When I began to realise the extent of H’s physical difficulties I worried about how I’d care for a grown man, unable to do anything for himself. How would I lift him, wash him, change him? It came as a cold hard blow to the chest when I discovered that I would be incredibly lucky to be able to care for him as a man. There is every chance he won’t make it that far. I mention again the Consultant who spoke to me last week and said, “We neverexpected him to make it this far”. It is a strange and surreal way to live. You can’t think about it too much. You can’t believe it’s true. I can say words like life-limited and life threatened but deep in my heart I have to believe that it isn’t really going to happen; that the doctors have got it all wrong. I don’t think I’d make it through the day without convincing myself of that.
I worry about the effect having a brother like Little H has on Cheeky as much as I worry about Little H’s future. How will he cope? How can a child possibly cope with something like that? I spoke to our palliative care nurse about explaining to Cheeky why H spends so much time in hospital. There are a lot of books out there aimed at siblings of children with Autism or Downs Syndrome but I could find nothing appropriate for an undiagnosed child. In any case, it wasn’t the ‘label’ (or lackof) that I wanted to explain, it was why H and I were regularly whisked off in the back of an ambulance and Cheeky was hastily bundled into the back of a friend’s car for an unscheduled playdate; why Mummy had to give Little H a ‘special kiss’ (mouth to mouth) and why we used oxygen. In the end, I made a book myself with photos. The book the nurse returned with wasn’t what I had expected and led me to question how much I should be preparing Cheeky for what may happen in the future. It was called ‘Sam and his Special Book’ and is about a child who is life limited and who thinks about what his bedroom might look like in heaven. I sobbed when I read it; then quickly hid it out of sight. I’ve been given books by the nurses about preparing an end of life plan and thinking about funerals, Mr. M and I have had to discuss Little H’s ‘resuscitation status’ with our paediatrician, we visit a hospice and I’ve seen forms with the words ‘life limited and life threatened’ written in black and white (there is something so much worse about seeing it written down). But I have been metaphorically putting my fingers in my ears, closing my eyes and chanting ‘lah lah lah, I can’t hear you!’ But it’s there. It’s a burden you carry round with you all the time. It’s a sick feeling in the pit of your stomach, a heaviness in your heart. It never leaves. Some days I can almost forget and behave like a ‘normal’ functioning adult.
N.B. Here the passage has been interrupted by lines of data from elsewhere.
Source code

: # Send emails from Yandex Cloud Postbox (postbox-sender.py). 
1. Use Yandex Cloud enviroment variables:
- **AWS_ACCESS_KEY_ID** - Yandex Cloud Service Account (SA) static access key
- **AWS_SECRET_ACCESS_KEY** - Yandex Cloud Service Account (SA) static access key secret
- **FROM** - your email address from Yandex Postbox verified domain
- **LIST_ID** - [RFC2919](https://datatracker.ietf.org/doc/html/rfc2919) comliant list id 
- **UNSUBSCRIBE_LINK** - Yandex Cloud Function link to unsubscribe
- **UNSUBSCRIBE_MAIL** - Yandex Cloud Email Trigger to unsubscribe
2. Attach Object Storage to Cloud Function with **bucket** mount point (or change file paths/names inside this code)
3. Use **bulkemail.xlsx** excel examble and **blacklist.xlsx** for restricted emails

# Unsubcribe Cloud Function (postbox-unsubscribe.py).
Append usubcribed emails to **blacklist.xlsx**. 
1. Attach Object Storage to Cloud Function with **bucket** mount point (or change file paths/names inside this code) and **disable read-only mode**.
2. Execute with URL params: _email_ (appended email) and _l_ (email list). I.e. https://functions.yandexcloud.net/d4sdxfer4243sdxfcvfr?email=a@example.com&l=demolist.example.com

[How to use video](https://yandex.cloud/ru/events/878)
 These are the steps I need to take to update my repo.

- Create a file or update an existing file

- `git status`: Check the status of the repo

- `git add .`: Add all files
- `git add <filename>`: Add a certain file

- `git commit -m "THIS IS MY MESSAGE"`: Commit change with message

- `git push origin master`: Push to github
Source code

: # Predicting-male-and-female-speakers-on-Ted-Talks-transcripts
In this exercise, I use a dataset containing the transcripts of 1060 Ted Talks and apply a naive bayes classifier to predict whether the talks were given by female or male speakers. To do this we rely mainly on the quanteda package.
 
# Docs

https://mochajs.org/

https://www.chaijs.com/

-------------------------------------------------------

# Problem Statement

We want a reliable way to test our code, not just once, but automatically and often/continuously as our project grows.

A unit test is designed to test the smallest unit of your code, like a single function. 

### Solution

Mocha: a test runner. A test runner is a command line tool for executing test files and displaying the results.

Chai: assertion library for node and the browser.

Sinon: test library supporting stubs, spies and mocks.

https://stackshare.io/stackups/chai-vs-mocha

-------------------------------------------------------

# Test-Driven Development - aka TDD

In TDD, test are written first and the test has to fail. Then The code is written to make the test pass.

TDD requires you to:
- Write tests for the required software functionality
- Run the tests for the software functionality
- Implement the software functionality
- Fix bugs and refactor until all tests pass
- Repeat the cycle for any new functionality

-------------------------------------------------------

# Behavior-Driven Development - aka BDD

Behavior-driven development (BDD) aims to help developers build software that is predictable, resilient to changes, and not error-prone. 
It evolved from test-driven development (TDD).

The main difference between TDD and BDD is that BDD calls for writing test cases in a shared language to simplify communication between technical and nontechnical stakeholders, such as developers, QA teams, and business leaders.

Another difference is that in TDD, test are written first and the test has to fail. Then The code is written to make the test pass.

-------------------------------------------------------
But other days it sneaks up and grabs me by the throat, leaving me gasping for breath. Those are the days when I wake and silently pray ‘please still be alive’ or the days when his seizures go on too long and I beg ‘not now, please not now, I’m not ready’. (Will I ever be ready? Is anyone ever ready for that?) But I have been warned; I am aware that this is a possibility. Cheeky hasn’t.
So what should I do? Burden him with that knowledge and prepare him that it’s a possibility or avoid telling him and deal with the catastrophic consequences
when if it happens? I don’t know.
He is only three. Too young to
understand the real implications, but the maybe slowly introducing him to these
things might be better than a formal discussion when he is older. He found the book anyway, so the decision to
share it with him was taken out of my hands.
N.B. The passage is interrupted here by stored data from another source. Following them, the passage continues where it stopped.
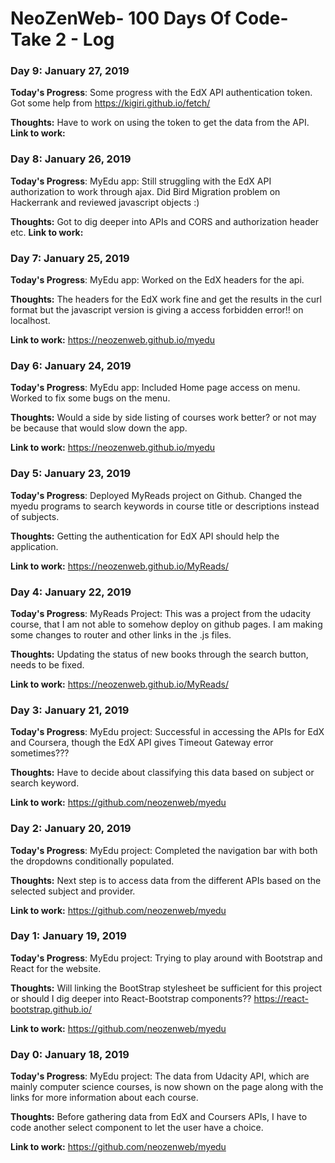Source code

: # NeoZenWeb- 100 Days Of Code- Take 2 - Log

### Day 9: January 27, 2019 

**Today's Progress**: Some progress with the EdX API authentication token. Got some help from https://kigiri.github.io/fetch/

**Thoughts:** Have to work on using the token to get the data from the API.
**Link to work:** 

### Day 8: January 26, 2019 

**Today's Progress**: MyEdu app: Still struggling with the EdX API authorization to work through ajax. Did Bird Migration problem on Hackerrank and reviewed javascript objects :) 

**Thoughts:**  Got to dig deeper into APIs and CORS and authorization header etc.
**Link to work:** 

### Day 7: January 25, 2019 

**Today's Progress**: MyEdu app: Worked on the EdX headers for the api.

**Thoughts:**  The headers for the EdX work fine and get the results in the curl format but the javascript version is giving a access forbidden error!! on localhost.

**Link to work:** https://neozenweb.github.io/myedu

### Day 6: January 24, 2019 

**Today's Progress**: MyEdu app: Included Home page access on menu. Worked to fix some bugs on the menu.

**Thoughts:**  Would a side by side listing of courses work better? or not may be because that would slow down the app.

**Link to work:** https://neozenweb.github.io/myedu

### Day 5: January 23, 2019 

**Today's Progress**: Deployed MyReads project on Github. Changed the myedu programs to search keywords in course title or descriptions instead of subjects.

**Thoughts:**  Getting the authentication for EdX API should help the application.

**Link to work:** https://neozenweb.github.io/MyReads/


### Day 4: January 22, 2019 

**Today's Progress**: MyReads Project: This was a project from the udacity course, that I am not able to somehow deploy on github pages. I am making some changes to router and other links in the .js files.

**Thoughts:**  Updating the status of new books through the search button, needs to be fixed.

**Link to work:** https://neozenweb.github.io/MyReads/

### Day 3: January 21, 2019 

**Today's Progress**: MyEdu project: Successful in accessing the APIs for EdX and Coursera, though the EdX API gives Timeout Gateway error sometimes???

**Thoughts:**  Have to decide about classifying this data based on subject or search keyword.

**Link to work:** https://github.com/neozenweb/myedu

### Day 2: January 20, 2019 

**Today's Progress**: MyEdu project: Completed the navigation bar with both the dropdowns conditionally populated.

**Thoughts:**  Next step is to access data from the different APIs based on the selected subject and provider.

**Link to work:** https://github.com/neozenweb/myedu


### Day 1: January 19, 2019 

**Today's Progress**: MyEdu project: Trying to play around with Bootstrap and React for the website.

**Thoughts:**  Will linking the BootStrap stylesheet be sufficient for this project or should I dig deeper into React-Bootstrap components?? https://react-bootstrap.github.io/

**Link to work:** https://github.com/neozenweb/myedu


### Day 0: January 18, 2019 

**Today's Progress**: MyEdu project: The data from Udacity API, which are mainly computer science courses, is now shown on the page along with the links for more information about each course.

**Thoughts:**  Before gathering data from EdX and Coursers APIs, I have to code another select component to let the user have a choice.

**Link to work:** https://github.com/neozenweb/myedu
I didn’t change the words. Maybe
I should have? He didn’t ask any really
difficult questions, except he seemed a bit confused that the doctors couldn’t
make Sam better. “But doctors can make you better Mum, can’t they?” He could see the similarities with H - Sam
has an NG tube, he swims with his brother “Me and H like swimming at Acorns (the hospice we use)”, he has a
special chair with wheels. We talked
about heaven and God and he knows (in as much as a three year old understands)
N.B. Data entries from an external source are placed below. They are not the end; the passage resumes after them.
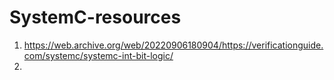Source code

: # SystemC-resources

1. https://web.archive.org/web/20220906180904/https://verificationguide.com/systemc/systemc-int-bit-logic/
2. 

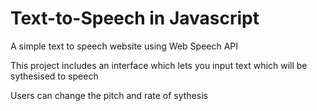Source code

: # Text-to-Speech in Javascript
A simple text to speech website using Web Speech API

This project includes an interface which lets you input text which will be sythesised to speech

Users can change the pitch and rate of sythesis
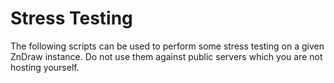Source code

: # Stress Testing
The following scripts can be used to perform some stress testing on a given ZnDraw instance.
Do not use them against public servers which you are not hosting yourself.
that his Nanna and Granddad are already in heaven. He seemed to enjoy it as a story but didn’t
pick up on the wider implications.
I’ll hide the book away again now, perhaps more for my own sake than for Cheeky’s. And maybe we’ll revisit it again at a later stage. I won’t lie to him and there may be a time when he will begin to wonder and ask those questions. There may also come a time when it will become apparent that we do need to have that discussion. We’ve been warned by our Consultant and our palliative care nurse that there will be a time that they will want to have that discussion with us. But in the meantime, I think I’ll keep my fingers in my ears and remind myself that the doctors don’t know everything.
The last page shows Sam standing (though he’d previously been in a wheelchair) opening a door to an unseen bright light. Cheeky wanted to know if he was going out to play in the snow. I smiled and said ‘maybe’.